ESQUEMELING, JOHN and BASIL RINGROSE. BUCANIERS OF AMERICA: Or, a True Account of the Most Remarkable Assaults Committed of late Years upon the Coasts of the West Indies . . . . The Second Edition . . . . [together with] BUCANIERS OF AMERICA. The Second Volume. Containing the Dangerous Voyage and Bold Attempts of Captain Bartholomew Sharp, and others . . . . From the Original Journal of the said Voyage . . . . London: For William Crooke, 1684-85. Two volumes in one. 4to. Nineteenth century mottled calf by Francis Bedford, spine gilt extra in six compartments. Quarter morocco folding case. [x], 55 [50-51, 54-55 misnumbered], 80, 84, [xii], [xiv], 216 [140, 144-216 misnumbered], [24] pages. Eight engraved plates, three folding maps, illustrations in the text. Short crack at foot of top joint. A superb copy in a fine binding.

FIRST COMPLETE EDITION, containing all four parts of these first unabridged accounts in English of the pirates and buccaneers of the New World. "This work became the inspiration of a vast number of novels, plays, imaginary voyages, and doubtless inspired many an adventurous spirit to turn sea-rover . . . . It has well been called the classic of buccaneering books" (Cox). Among the engraved plates in Bucaniers of America are portraits of the notorious pirates Bartolomew Portugues, Rock Brasiliano, Francis Lolonois and Sir Henry Morgan.

Esquemeling, whose name is variously reported as John Esquemeling, John Exquemeling or Alexandre Olivier Exquemelin, "wrote the first three parts [of Bucaniers of America] in Dutch, which, within ten years, were translated into most of the European languages. A Spanish doctor, Alonso de Buena Maison, translated the book into Spanish and published it in Cologne in 1681. From this version it was anonymously translated into English" (Hill). He began his buccaneering career shortly after a voyage to Tortuga in 1666 aboard a ship in the service of the French West India Company. Esquemeling's own description of himself on arrival in Tortuga was as "a servant under the said Company; in whose Service I came out of France" (Part I, p. 10). He ultimately gained his freedom but, "[b]eing now at liberty, though like unto Adam when he was first Created by the hands of his Maker, that is, naked, and destitute of all humane necessaries, nor knowing how to get my living, I determined to enter into the wicked Order of the Pirates, or Robbers at Sea. Into this Society I was received with common consent . . ., and among them I continued until the year 1672" (Part I, p. 11).

Bucaniers of America "forms the basis of all the popular accounts of [Sir Henry] Morgan" (DNB) and contains one of only two known engravings of Morgan (shown above). "Exquemeling, himself a buccaneer who served under Morgan, and took part in some, if not all, of the achievements he describes, seems to be a perfectly honest witness.

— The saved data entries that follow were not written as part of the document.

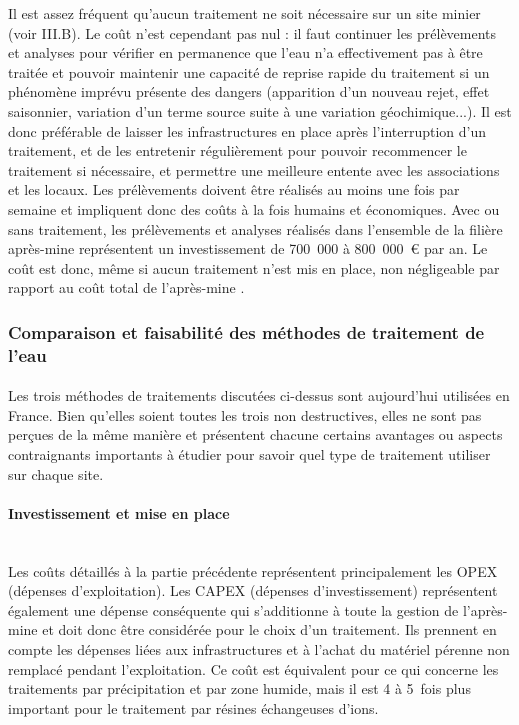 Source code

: \documentclass{article}
\begin{document}
Il est assez fréquent qu’aucun traitement ne soit nécessaire sur un site minier (voir III.B). Le coût n’est cependant pas nul : il faut continuer les prélèvements et analyses pour vérifier en permanence que l’eau n’a effectivement pas à être traitée et pouvoir maintenir une capacité de reprise rapide du traitement si un phénomène imprévu présente des dangers (apparition d’un nouveau rejet, effet saisonnier, variation d'un terme source suite à une variation géochimique...). Il est donc préférable de laisser les infrastructures en place après l'interruption d’un traitement, et de les entretenir régulièrement pour pouvoir recommencer le traitement si nécessaire, et permettre  une meilleure entente avec les associations et les locaux.  Les prélèvements doivent être réalisés au moins une fois par semaine et impliquent donc des coûts à la fois humains et économiques. Avec ou sans traitement, les prélèvements et analyses réalisés dans l’ensemble de la filière après-mine représentent un investissement de 700~000 à 800~000~\euro{} par an. Le coût est donc, même si aucun traitement n’est mis en place, non négligeable par rapport au coût total de l’après-mine \cite{schick_informations_2020}. 

\subsubsection{Comparaison et faisabilité des méthodes de traitement de l'eau}
\paragraph{} Les trois méthodes de traitements discutées ci-dessus sont aujourd’hui utilisées en France. Bien qu’elles soient toutes les trois non destructives, elles ne sont pas perçues de la même manière et présentent chacune certains avantages ou aspects contraignants importants à étudier pour savoir quel type de traitement utiliser sur chaque site.

\paragraph{Investissement et mise en place \\ \\}

Les coûts détaillés à la partie précédente représentent principalement les OPEX (dépenses d’exploitation). Les CAPEX (dépenses d’investissement) représentent également une dépense conséquente qui s'additionne à toute la gestion de l’après-mine et doit donc être considérée pour le choix d'un traitement. Ils prennent en compte les dépenses liées aux infrastructures et à l’achat du matériel pérenne non remplacé pendant l’exploitation. Ce coût est équivalent pour ce qui concerne les traitements par précipitation et par zone humide, mais il est 4 à 5~fois plus important pour le traitement par résines échangeuses d’ions.
\end{document}
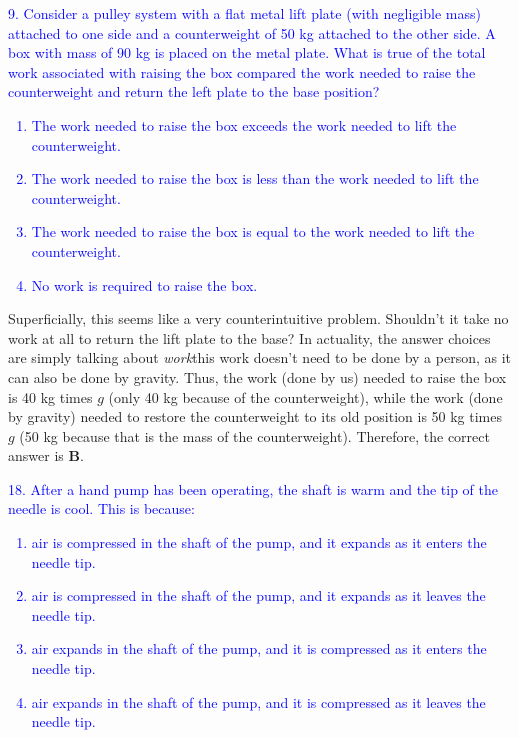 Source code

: \documentclass{article}
\theoremstyle{plain}%
\theoremstyle{definition}
\theoremstyle{remark}
\begin{document}
\begin{center}
\begin{minipage}{30em}
\textcolor{blue}{9. Consider a pulley system with a flat metal lift plate (with negligible mass) attached to one side and a counterweight of 50 kg attached to the other side. A box with mass of 90 kg is placed on the metal plate. What is true of the total work associated with raising the box compared the work needed to raise the counterweight and return the left plate to the base position?
\begin{enumerate}[label=\Alph*]
	\item The work needed to raise the box exceeds the work needed to lift the counterweight.
	\item The work needed to raise the box is less than the work needed to lift the counterweight.
	\item The work needed to raise the box is equal to the work needed to lift the counterweight.
	\item No work is required to raise the box.
\end{enumerate}}
\end{minipage}
\end{center}
\indent Superficially, this seems like a very counterintuitive problem. Shouldn't it take no work at all to return the lift plate to the base? In actuality, the answer choices are simply talking about \textit{work}\textemdash this work doesn't need to be done by a person, as it can also be done by gravity. Thus, the work (done by us) needed to raise the box is 40 kg times $g$ (only 40 kg because of the counterweight), while the work (done by gravity) needed to restore the counterweight to its old position is 50 kg times $g$ (50 kg because that is the mass of the counterweight). Therefore, the correct answer is \textbf{B}.
\begin{center}
\begin{minipage}{30em}
\textcolor{blue}{18. After a hand pump has been operating, the shaft is warm and the tip of the needle is cool. This is because:
\begin{enumerate}[label=\Alph*]
	\item air is compressed in the shaft of the pump, and it expands as it enters the needle tip.
	\item air is compressed in the shaft of the pump, and it expands as it leaves the needle tip.
	\item air expands in the shaft of the pump, and it is compressed as it enters the needle tip.
	\item air expands in the shaft of the pump, and it is compressed as it leaves the needle tip.
\end{enumerate}}
\end{minipage}
\end{center}
\end{document}
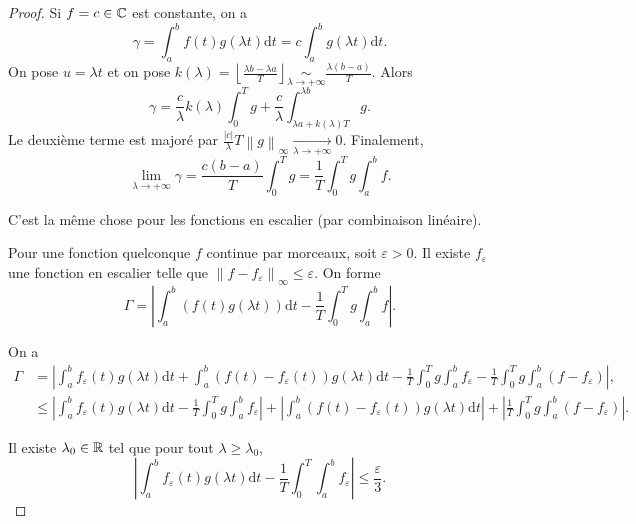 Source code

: \begin{proof}
    Si $f=c\in\mathbb{C}$ est constante, on a 
    \begin{equation}
        \gamma=\int_{a}^{b}f(t)g(\lambda t)\mathrm{d}t=c\int_{a}^{b}g(\lambda t)\mathrm{d}t.
    \end{equation}
    On pose $u=\lambda t$ et on pose $k(\lambda)=\left\lfloor\frac{\lambda b-\lambda a}{T}\right\rfloor\underset{\lambda\to+\infty}{\sim}\frac{\lambda(b-a)}{T}$. Alors 
    \begin{equation}
        \gamma=\frac{c}{\lambda}k(\lambda)\int_{0}^{T}g+\frac{c}{\lambda}\int_{\lambda a+k(\lambda)T}^{\lambda b}g.
    \end{equation}
    Le deuxième terme est majoré par $\frac{\left\lvert c\right\rvert}{\lambda}T\left\lVert g\right\rVert_{\infty}\xrightarrow[\lambda\to+\infty]{}0$. Finalement,
    \begin{equation}
        \lim\limits_{\lambda\to+\infty}\gamma=\frac{c(b-a)}{T}\int_{0}^{T}g=\frac{1}{T}\int_{0}^{T}g\int_{a}^{b}f.
    \end{equation}

    C'est la même chose pour les fonctions en escalier (par combinaison linéaire).

    Pour une fonction quelconque $f$ continue par morceaux, soit $\varepsilon>0$. Il existe $f_{\varepsilon}$ une fonction en escalier telle que $\left\lVert f-f_{\varepsilon}\right\rVert_{\infty}\leqslant\varepsilon$. On forme 
    \begin{equation}
        \Gamma=\left\lvert\int_{a}^{b}(f(t)g(\lambda t))\mathrm{d}t-\frac{1}{T}\int_{0}^{T}g\int_{a}^{b}f\right\rvert.
    \end{equation}

    On a 
    \begin{align}
        \Gamma
        &=\left\lvert \int_{a}^{b}f_{\varepsilon}(t)g(\lambda t)\mathrm{d}t+\int_{a}^{b}(f(t)-f_{\varepsilon}(t))g(\lambda t)\mathrm{d}t-\frac{1}{T}\int_{0}^{T}g\int_{a}^{b}f_{\varepsilon}-\frac{1}{T}\int_{0}^{T}g\int_{a}^{b}(f-f_{\varepsilon})\right\rvert,\\
        &\leqslant \left\lvert \int_{a}^{b}f_{\varepsilon}(t)g(\lambda t)\mathrm{d}t-\frac{1}{T}\int_{0}^{T}g\int_{a}^{b}f_{\varepsilon}\right\rvert+\left\lvert \int_{a}^{b}(f(t)-f_{\varepsilon}(t))g(\lambda t)\mathrm{d}t\right\rvert+\left\lvert\frac{1}{T}\int_{0}^{T}g\int_{a}^{b}(f-f_{\varepsilon})\right\rvert.
    \end{align}

    Il existe $\lambda_{0}\in\mathbb{R}$ tel que pour tout $\lambda\geqslant\lambda_{0}$,
    \begin{equation}
        \left\lvert\int_{a}^{b}f_{\varepsilon}(t)g(\lambda t)\mathrm{d}t-\frac{1}{T}\int_{0}^{T}\int_{a}^{b}f_{\varepsilon}\right\rvert\leqslant\frac{\varepsilon}{3}.
    \end{equation}


\end{proof}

His dates are, indeed, very confused; but his accounts of such transactions as fell within the scope of his knowledge agree very closely with the official narratives . . . . They differ, indeed, as to the atrocities practised by the buccaneers; on which Exquemeling's evidence, even with some Spanish colouring, appears preferable to the necessarily biassed and partial narratives handed in by Morgan" (Id.). Apparently, Sir Henry took exception to the less sanitized accounts of his activities reported in Bucaniers of America. Sabin reprints from other sources the information that Morgan sued the publisher, William Crooke, for libel, and that Crooke was forced to settle by "his Submission and Acknowledgement in Print" (See Sabin 23479).

The fourth part of Bucaniers of America was written by the English buccaneer, Basil Ringrose, who "seems to have gone out to the West Indies in quest of fortune in 1679" (DNB). By 1680, he had thrown in his lot with the buccaneers under the command of Bartholomew Sharp. "For two and one half years Sharp's party of French and English buccaneers ranged up and down the western coast of South America, sacking and burning towns, capturing ships, ransoming and killing, often quarreling among themselves, and gradually dwindling in number until it was no longer possible to carry on against the Spanish forces. Eventually the crew disintegrated under pressure from the King's navy, and Captain Sharp was killed by the Spanish at Cape Corrientes in 1697" (Hill). Ringrose's "important share in the transactions was the keeping [of] a detailed journal, in which he described not only the events of the warfare which they waged, but the internal history of their force - the hardships, labours, quarrels, jealousies, and divisions - simply but graphically. To all this he added descriptions of the natives they consorted with, of the places they visited, charts of the harbours, sketches of the coasts, headlands, or objects noteworthy for the mariner, forming a record which, though much less extended, may compare with the narratives of William Dampier" (DNB). When he returned to England, Ringrose prepared his journal for publication, and it appeared in 1685 as the second volume of Bucaniers of America - one of the prime sources of historical information about the activities of Sharp, Dampier and other buccaneers on the Spanish Main. Cox II, p. 207. Hill, p. 100. Sabin 23481. BT000001.

Provenance: Armorial bookplate and signature, dated 1863, of C. W. H. Sotheby.